I believe one has to do with your cookies, with you surfing, while the other one is independent. They are both called Latest Posts, but behave differently.

*What's New* will refresh after you read a post, and will NOT show these posts again, until a new reply is made to them. It only shows the "New" posts which you haven't read.

*Latest Posts* will continue showing the new posts you visited, as it shows all the latest posts, no matter if you visited them or not.

I think that's pretty much how this works. 

Hope this helps,

Andre


----------



## creativeforge (Sep 10, 2021)

Hi all,

So there seems to be an issue with using the ATTACH function to insert images AND assigning a URL to them (for example for promotions and sales).

For some reason the URL you may end up with, will be the image *attachment* file itself, and not the external website you had in mind.

A workaround for this is: DON'T use the "ATTACH" function.

Rather use the *Insert Image* option (CTRL-P).






Then click on *Drop Image (or Click Here)*. Find your image on your computer and select it. Then click on your image, pull one of the corner to resize it slightly. Then click on *Insert Link*, and go through the process.

*Overlook the Attach function completely.* This is a bug in the software they recognize they can't fix at the moment.

Below, the image should link to a fascinating Amazon book URL.







Hope this helps!

Andre


----------



## Tatiana Gordeeva (Sep 18, 2021)

Thanks! I noticed that it is virtually impossible to resize an inserted image on my Samsung Android tablet, even using the stylus. The resize boxes cannot be made to reappear except for a millisecond. No problem on Windows though. Just wondering if I'm the only one with this problem.

I must also mention: this forum is one of the most convivial, technically interesting and carefully managed and maintained I have been on. Bravo to the owner and all the nice "plumbers" working hard to make sure of it!


----------



## Kevin Fortin (Oct 8, 2021)

At the end of a subject line, what does the blue dot indicate?


----------



## creativeforge (Oct 8, 2021)

Kevin Fortin said:


> At the end of a subject line, what does the blue dot indicate?


Hi Kevin, the blue dot means that there are posts unread by you in that thread. I just accessed and read new posts in the "All VI freebies..." thread, but not the others. This what you mean?


----------



## Kevin Fortin (Oct 8, 2021)

creativeforge said:


> Hi Kevin, the blue dot means that there are posts unread by you in that thread. I just accessed and read new posts in the "All VI freebies..." thread, but not the others. This what you mean?
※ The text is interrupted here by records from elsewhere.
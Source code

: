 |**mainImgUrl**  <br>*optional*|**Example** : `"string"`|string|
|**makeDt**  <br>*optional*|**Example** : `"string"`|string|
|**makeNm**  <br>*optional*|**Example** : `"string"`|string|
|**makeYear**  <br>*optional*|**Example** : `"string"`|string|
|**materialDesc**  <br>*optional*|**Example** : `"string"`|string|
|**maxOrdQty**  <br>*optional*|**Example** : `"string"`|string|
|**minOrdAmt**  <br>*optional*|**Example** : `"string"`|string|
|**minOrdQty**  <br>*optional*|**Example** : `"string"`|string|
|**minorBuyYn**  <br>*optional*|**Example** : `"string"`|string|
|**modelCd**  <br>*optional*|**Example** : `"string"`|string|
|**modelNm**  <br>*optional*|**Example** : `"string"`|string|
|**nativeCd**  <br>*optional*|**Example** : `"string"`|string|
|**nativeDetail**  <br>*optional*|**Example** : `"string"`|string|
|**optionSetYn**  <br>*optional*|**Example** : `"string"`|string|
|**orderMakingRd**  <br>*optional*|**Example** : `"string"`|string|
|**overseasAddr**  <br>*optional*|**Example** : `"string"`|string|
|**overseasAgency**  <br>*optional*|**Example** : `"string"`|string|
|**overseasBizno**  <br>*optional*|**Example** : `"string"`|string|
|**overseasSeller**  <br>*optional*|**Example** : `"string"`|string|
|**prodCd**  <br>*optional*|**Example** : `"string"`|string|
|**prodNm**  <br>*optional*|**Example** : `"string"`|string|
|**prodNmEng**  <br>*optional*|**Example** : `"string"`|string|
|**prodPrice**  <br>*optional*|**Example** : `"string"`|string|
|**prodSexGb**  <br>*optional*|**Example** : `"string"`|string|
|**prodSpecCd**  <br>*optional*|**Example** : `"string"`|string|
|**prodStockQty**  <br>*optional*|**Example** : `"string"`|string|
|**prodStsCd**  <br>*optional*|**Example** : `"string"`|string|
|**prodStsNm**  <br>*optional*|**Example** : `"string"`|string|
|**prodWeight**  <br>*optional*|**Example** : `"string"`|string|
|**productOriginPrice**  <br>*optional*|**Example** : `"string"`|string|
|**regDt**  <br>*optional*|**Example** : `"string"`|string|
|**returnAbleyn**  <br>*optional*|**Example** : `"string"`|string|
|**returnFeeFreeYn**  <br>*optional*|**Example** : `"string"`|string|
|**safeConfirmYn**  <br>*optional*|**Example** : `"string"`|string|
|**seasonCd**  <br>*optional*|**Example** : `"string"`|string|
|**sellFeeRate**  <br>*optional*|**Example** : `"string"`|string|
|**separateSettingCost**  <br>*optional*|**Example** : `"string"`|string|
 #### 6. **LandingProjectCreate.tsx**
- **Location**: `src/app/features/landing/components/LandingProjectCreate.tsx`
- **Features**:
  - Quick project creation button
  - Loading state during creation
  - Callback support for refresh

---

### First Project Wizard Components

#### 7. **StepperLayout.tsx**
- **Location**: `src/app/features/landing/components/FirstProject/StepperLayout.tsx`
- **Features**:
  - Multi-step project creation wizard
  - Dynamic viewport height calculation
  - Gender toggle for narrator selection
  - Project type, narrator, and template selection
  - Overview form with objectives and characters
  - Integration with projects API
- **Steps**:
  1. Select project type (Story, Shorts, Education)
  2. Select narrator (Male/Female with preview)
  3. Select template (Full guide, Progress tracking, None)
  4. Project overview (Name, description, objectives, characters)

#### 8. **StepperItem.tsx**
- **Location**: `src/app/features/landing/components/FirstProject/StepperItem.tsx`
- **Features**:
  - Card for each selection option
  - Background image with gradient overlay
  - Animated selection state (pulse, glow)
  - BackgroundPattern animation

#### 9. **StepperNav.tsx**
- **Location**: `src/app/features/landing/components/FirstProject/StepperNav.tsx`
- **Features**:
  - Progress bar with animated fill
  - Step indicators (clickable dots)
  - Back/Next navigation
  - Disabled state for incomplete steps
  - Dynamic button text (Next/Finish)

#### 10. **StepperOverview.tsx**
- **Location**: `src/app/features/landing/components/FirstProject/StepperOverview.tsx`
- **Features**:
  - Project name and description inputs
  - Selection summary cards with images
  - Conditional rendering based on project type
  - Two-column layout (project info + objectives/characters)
Thanks, André. I thought that might be what it meant and tested it to check, but maybe I didn't give it enough time for the database to update.


----------



## creativeforge (Oct 8, 2021)

Kevin Fortin said:


> Thanks, André. I thought that might be what it meant and tested it to check, but maybe I didn't give it enough time for the database to update.


Yes, it seems to take a few seconds to register, just so it is clear that you actually have read posts, and not just clicked by mistake and left.


----------